The aforementioned miniature is the only surviving work of Farrukh Beg for which a European model was used. It is unknown why the master chose to copy that particular sheet from The Four Ages of Man, an album by Maerten de Vos. By 1615 Farrukh Beg had turned seventy. Yet another of his surviving miniatures dates to that very year—a self-portrait. This allows some researchers to associate the old, white-haired Sufi sage in the first image with Farrukh Beg himself.
It is also remarkable that this miniature retains most of the elements present in Sadeler’s engraving, although they do change their location. The main subject, the Sufi, moves from the house to the outdoors, under a tree.

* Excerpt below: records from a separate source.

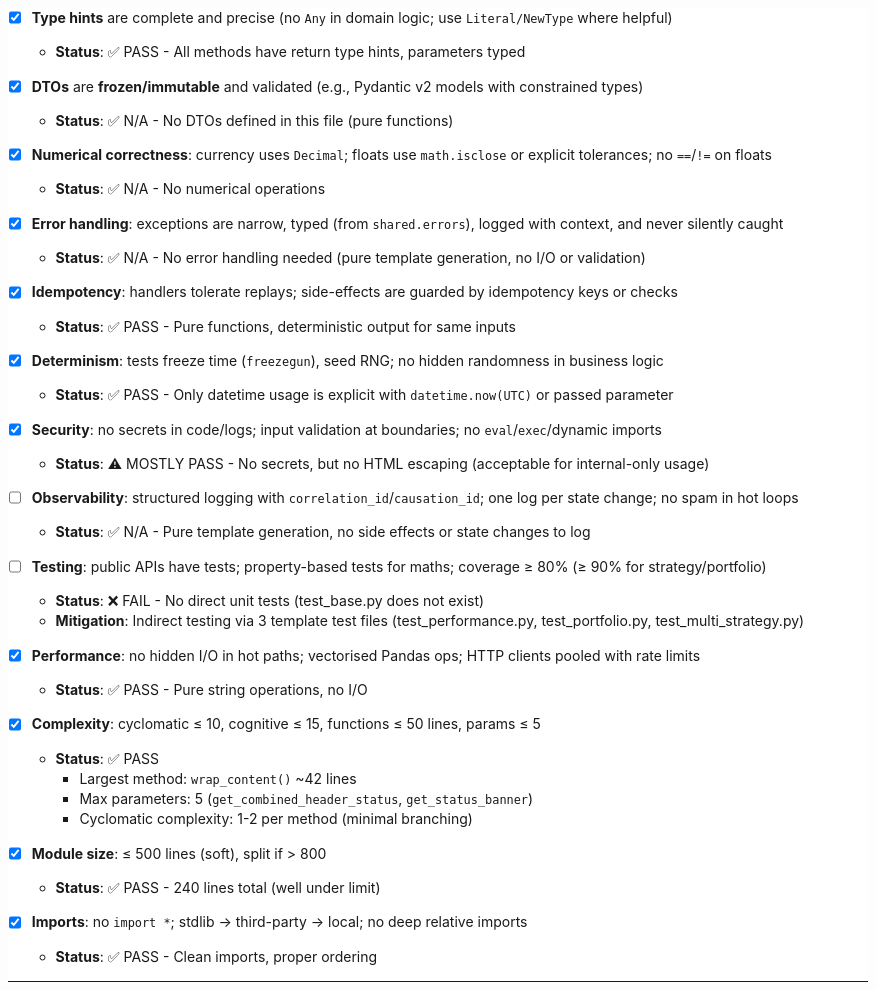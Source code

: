 - [x] **Type hints** are complete and precise (no `Any` in domain logic; use `Literal/NewType` where helpful)
  - **Status**: ✅ PASS - All methods have return type hints, parameters typed
  
- [x] **DTOs** are **frozen/immutable** and validated (e.g., Pydantic v2 models with constrained types)
  - **Status**: ✅ N/A - No DTOs defined in this file (pure functions)
  
- [x] **Numerical correctness**: currency uses `Decimal`; floats use `math.isclose` or explicit tolerances; no `==`/`!=` on floats
  - **Status**: ✅ N/A - No numerical operations
  
- [x] **Error handling**: exceptions are narrow, typed (from `shared.errors`), logged with context, and never silently caught
  - **Status**: ✅ N/A - No error handling needed (pure template generation, no I/O or validation)
  
- [x] **Idempotency**: handlers tolerate replays; side-effects are guarded by idempotency keys or checks
  - **Status**: ✅ PASS - Pure functions, deterministic output for same inputs
  
- [x] **Determinism**: tests freeze time (`freezegun`), seed RNG; no hidden randomness in business logic
  - **Status**: ✅ PASS - Only datetime usage is explicit with `datetime.now(UTC)` or passed parameter
  
- [x] **Security**: no secrets in code/logs; input validation at boundaries; no `eval`/`exec`/dynamic imports
  - **Status**: ⚠️ MOSTLY PASS - No secrets, but no HTML escaping (acceptable for internal-only usage)
  
- [ ] **Observability**: structured logging with `correlation_id`/`causation_id`; one log per state change; no spam in hot loops
  - **Status**: ✅ N/A - Pure template generation, no side effects or state changes to log
  
- [ ] **Testing**: public APIs have tests; property-based tests for maths; coverage ≥ 80% (≥ 90% for strategy/portfolio)
  - **Status**: ❌ FAIL - No direct unit tests (test_base.py does not exist)
  - **Mitigation**: Indirect testing via 3 template test files (test_performance.py, test_portfolio.py, test_multi_strategy.py)
  
- [x] **Performance**: no hidden I/O in hot paths; vectorised Pandas ops; HTTP clients pooled with rate limits
  - **Status**: ✅ PASS - Pure string operations, no I/O
  
- [x] **Complexity**: cyclomatic ≤ 10, cognitive ≤ 15, functions ≤ 50 lines, params ≤ 5
  - **Status**: ✅ PASS
    - Largest method: `wrap_content()` ~42 lines
    - Max parameters: 5 (`get_combined_header_status`, `get_status_banner`)
    - Cyclomatic complexity: 1-2 per method (minimal branching)
  
- [x] **Module size**: ≤ 500 lines (soft), split if > 800
  - **Status**: ✅ PASS - 240 lines total (well under limit)
  
- [x] **Imports**: no `import *`; stdlib → third-party → local; no deep relative imports
  - **Status**: ✅ PASS - Clean imports, proper ordering

---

His table, with a book on top, is now also situated outside. The pince-nez, depicted on the engraving, remains part of the miniature but is multiplied: instead of one, Farrukh Beg places two pince-nez on the table. The clothing of the sage is practically the same. The objects of decor inside the house remain almost identical. Even the cat, spilling a jug of milk, moves from the engraving to the space of the miniature. The only change is that Farrukh Beg adapts common European objects to a local context: the jars on the shelves change their shape, reminding one of huqqa—Mughal hookah vases. These were made from metal or beautiful colored or transparent glass, produced in the Mughal empire.
Despite the apparent similarity in composition between the engraving and the miniature, Farrukh Beg ignores the laws of perspective which the Flemish engraving obeys: the miniatures is situated in a completely different, non-three-dimensional, abstract space. Besides that, the Sufi, first of all, is made into the single protagonist of the image (the Flemish village and its people disappear) and, second of all, is transported to a place under a giant sprawling tree. And of course, the miniature, unlike the engraving, is lushly colored, with the surreal combinations of tones characteristic of Farrukh Beg’s style.
Farrukh Beg was born in Persia around 1516. He is first mentioned as a miniaturist in the 1580’s (then he was known as Farrukh Hussein), while he was working in Kabul for the Shah Mohammad Khodabandeh from the Safavid dynasty. The next mention of the name Farrukh Beg is dated 1585, when he served Akbar, the third Mughal emperor, in India’s Bijapur. It is likely that this ruler granted the artist the honorary title of “beg.” Akbar, as well as his successor, the fourth emperor Jahangir, had a major influence on the development of Mughal handwriting and calligraphy tradition, patronizing masters and opening libraries. In 1609, in his memoirs, Jahangir called Farrukh Beg “unrivaled in his age.” The miniature with the Sufi sage was painted in Agra in North India, where the master died after only four years at the age of seventy four.